Location
- 325 McDowell Street Bristol, Tennessee
- 36°35′38.08″N 82°10′21.71″W﻿ / ﻿36.5939111°N 82.1726972°W

Information
- Established: 1900
- Closed: 1965
- Campus size: 3.75 acres (1.52 ha)
- Area: 70,100 square feet (6,510 m^{2})

= Slater High School =

Slater High School (also John F. Slater High School) was a segregated high school for African-Americans in Bristol, Tennessee, United States.

The school was named for John Fox Slater, a philanthropist who funded the education of freedmen after the Civil War.

==History==
The school was founded as Bristol Normal School in 1900, administered by the United Presbyterian Church.
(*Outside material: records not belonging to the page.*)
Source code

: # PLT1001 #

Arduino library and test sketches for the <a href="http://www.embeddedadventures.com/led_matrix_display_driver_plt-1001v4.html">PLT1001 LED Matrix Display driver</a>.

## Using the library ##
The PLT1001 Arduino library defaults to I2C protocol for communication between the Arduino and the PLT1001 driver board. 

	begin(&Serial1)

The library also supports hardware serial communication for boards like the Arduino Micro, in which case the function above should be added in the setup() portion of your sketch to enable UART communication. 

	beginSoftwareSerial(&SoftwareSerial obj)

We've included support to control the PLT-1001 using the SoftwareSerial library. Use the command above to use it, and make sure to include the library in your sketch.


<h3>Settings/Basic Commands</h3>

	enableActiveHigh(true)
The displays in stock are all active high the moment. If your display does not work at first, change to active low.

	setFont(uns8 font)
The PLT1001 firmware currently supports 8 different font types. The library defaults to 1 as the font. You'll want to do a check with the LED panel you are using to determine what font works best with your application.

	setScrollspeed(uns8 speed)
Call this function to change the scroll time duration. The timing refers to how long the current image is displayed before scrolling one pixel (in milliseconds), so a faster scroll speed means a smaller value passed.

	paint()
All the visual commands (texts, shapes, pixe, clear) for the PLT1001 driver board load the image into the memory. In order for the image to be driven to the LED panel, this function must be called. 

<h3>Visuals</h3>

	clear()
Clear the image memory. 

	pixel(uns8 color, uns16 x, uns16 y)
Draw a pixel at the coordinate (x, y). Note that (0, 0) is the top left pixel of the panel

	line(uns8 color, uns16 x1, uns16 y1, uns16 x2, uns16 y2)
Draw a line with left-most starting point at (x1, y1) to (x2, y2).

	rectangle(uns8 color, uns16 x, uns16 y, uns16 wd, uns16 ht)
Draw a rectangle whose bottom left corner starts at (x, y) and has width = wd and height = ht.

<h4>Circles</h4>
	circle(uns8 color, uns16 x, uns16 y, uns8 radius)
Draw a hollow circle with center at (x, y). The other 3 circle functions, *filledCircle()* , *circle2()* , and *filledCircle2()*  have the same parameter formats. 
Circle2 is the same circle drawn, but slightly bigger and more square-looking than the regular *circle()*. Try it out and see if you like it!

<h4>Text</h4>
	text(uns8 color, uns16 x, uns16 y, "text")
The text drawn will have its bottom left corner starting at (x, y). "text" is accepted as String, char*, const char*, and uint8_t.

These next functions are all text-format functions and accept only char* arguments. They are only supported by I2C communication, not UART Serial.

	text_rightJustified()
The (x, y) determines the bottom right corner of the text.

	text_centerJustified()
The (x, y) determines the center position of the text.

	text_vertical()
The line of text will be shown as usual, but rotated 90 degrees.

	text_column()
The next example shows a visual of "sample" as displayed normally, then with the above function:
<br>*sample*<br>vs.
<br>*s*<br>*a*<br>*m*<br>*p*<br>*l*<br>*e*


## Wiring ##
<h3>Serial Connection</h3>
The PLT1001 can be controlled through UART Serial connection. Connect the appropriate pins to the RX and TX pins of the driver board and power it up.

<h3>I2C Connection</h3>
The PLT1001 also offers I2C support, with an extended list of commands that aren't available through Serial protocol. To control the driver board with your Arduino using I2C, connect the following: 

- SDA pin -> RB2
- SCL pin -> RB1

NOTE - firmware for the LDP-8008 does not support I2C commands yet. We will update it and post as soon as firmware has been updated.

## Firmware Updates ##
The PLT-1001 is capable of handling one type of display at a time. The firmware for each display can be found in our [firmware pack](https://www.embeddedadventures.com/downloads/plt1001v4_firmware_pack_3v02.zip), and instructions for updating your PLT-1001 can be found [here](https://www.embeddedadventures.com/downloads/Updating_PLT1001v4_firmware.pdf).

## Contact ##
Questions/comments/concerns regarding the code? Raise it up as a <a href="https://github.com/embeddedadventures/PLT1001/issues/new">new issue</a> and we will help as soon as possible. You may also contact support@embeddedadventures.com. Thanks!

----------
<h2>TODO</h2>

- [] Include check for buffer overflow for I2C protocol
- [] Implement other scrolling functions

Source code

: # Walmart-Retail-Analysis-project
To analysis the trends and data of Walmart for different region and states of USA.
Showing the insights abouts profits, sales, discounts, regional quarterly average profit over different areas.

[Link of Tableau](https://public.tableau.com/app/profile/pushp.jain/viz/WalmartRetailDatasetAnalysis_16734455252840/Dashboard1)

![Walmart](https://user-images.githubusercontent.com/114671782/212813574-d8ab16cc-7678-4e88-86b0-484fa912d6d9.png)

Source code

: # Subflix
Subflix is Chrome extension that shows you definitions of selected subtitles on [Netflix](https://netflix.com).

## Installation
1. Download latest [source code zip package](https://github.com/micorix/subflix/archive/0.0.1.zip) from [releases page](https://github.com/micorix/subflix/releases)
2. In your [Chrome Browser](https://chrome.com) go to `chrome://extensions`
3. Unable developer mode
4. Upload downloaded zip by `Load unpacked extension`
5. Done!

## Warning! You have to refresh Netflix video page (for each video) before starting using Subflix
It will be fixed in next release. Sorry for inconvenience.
A donation by the John F. Slater fund in 1914 enabled the Bristol, Tennessee Board of Education to purchase the school and property for $8,000. The name was changed to McDowell High School, and renamed to honor John F. Slater in 1955 after the school was enlarged.

The football team won the Tri-State championship in 1962.

The school closed in 1965 following desegregation and students were transferred to Tennessee High School.

The building was later occupied by the Slater Community Center.

==Notable alumni==
- Vivian Wilson Henderson, educator and human rights activist; president of Clark Atlanta University.